Start of SUPPLIED MATERIAL

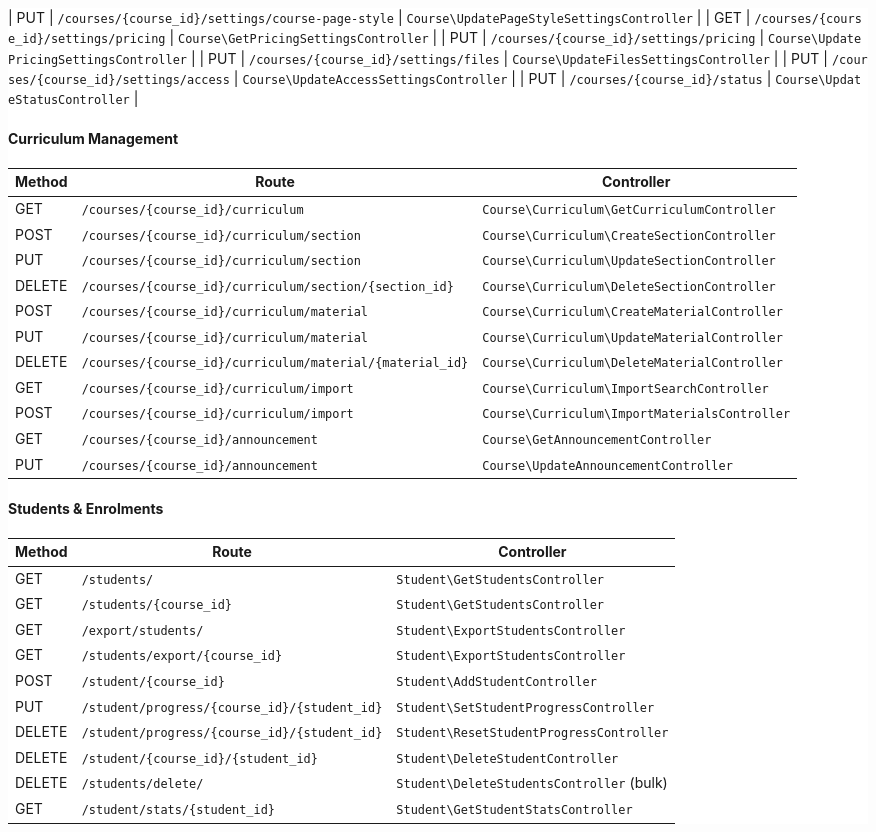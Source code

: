 | PUT | `/courses/{course_id}/settings/course-page-style` | `Course\UpdatePageStyleSettingsController` |
| GET | `/courses/{course_id}/settings/pricing` | `Course\GetPricingSettingsController` |
| PUT | `/courses/{course_id}/settings/pricing` | `Course\UpdatePricingSettingsController` |
| PUT | `/courses/{course_id}/settings/files` | `Course\UpdateFilesSettingsController` |
| PUT | `/courses/{course_id}/settings/access` | `Course\UpdateAccessSettingsController` |
| PUT | `/courses/{course_id}/status` | `Course\UpdateStatusController` |

#### Curriculum Management

| Method | Route | Controller |
| --- | --- | --- |
| GET | `/courses/{course_id}/curriculum` | `Course\Curriculum\GetCurriculumController` |
| POST | `/courses/{course_id}/curriculum/section` | `Course\Curriculum\CreateSectionController` |
| PUT | `/courses/{course_id}/curriculum/section` | `Course\Curriculum\UpdateSectionController` |
| DELETE | `/courses/{course_id}/curriculum/section/{section_id}` | `Course\Curriculum\DeleteSectionController` |
| POST | `/courses/{course_id}/curriculum/material` | `Course\Curriculum\CreateMaterialController` |
| PUT | `/courses/{course_id}/curriculum/material` | `Course\Curriculum\UpdateMaterialController` |
| DELETE | `/courses/{course_id}/curriculum/material/{material_id}` | `Course\Curriculum\DeleteMaterialController` |
| GET | `/courses/{course_id}/curriculum/import` | `Course\Curriculum\ImportSearchController` |
| POST | `/courses/{course_id}/curriculum/import` | `Course\Curriculum\ImportMaterialsController` |
| GET | `/courses/{course_id}/announcement` | `Course\GetAnnouncementController` |
| PUT | `/courses/{course_id}/announcement` | `Course\UpdateAnnouncementController` |

#### Students & Enrolments

| Method | Route | Controller |
| --- | --- | --- |
| GET | `/students/` | `Student\GetStudentsController` |
| GET | `/students/{course_id}` | `Student\GetStudentsController` |
| GET | `/export/students/` | `Student\ExportStudentsController` |
| GET | `/students/export/{course_id}` | `Student\ExportStudentsController` |
| POST | `/student/{course_id}` | `Student\AddStudentController` |
| PUT | `/student/progress/{course_id}/{student_id}` | `Student\SetStudentProgressController` |
| DELETE | `/student/progress/{course_id}/{student_id}` | `Student\ResetStudentProgressController` |
| DELETE | `/student/{course_id}/{student_id}` | `Student\DeleteStudentController` |
| DELETE | `/students/delete/` | `Student\DeleteStudentsController` (bulk) |
| GET | `/student/stats/{student_id}` | `Student\GetStudentStatsController` |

End of SUPPLIED MATERIAL

* [PROBLEM DETAILS]
Among the lines above, return those that contain the string "ExportStudentsController".

* [EXERCISE RESPONSE]
| GET | `/export/students/` | `Student\ExportStudentsController` |
| GET | `/students/export/{course_id}` | `Student\ExportStudentsController` |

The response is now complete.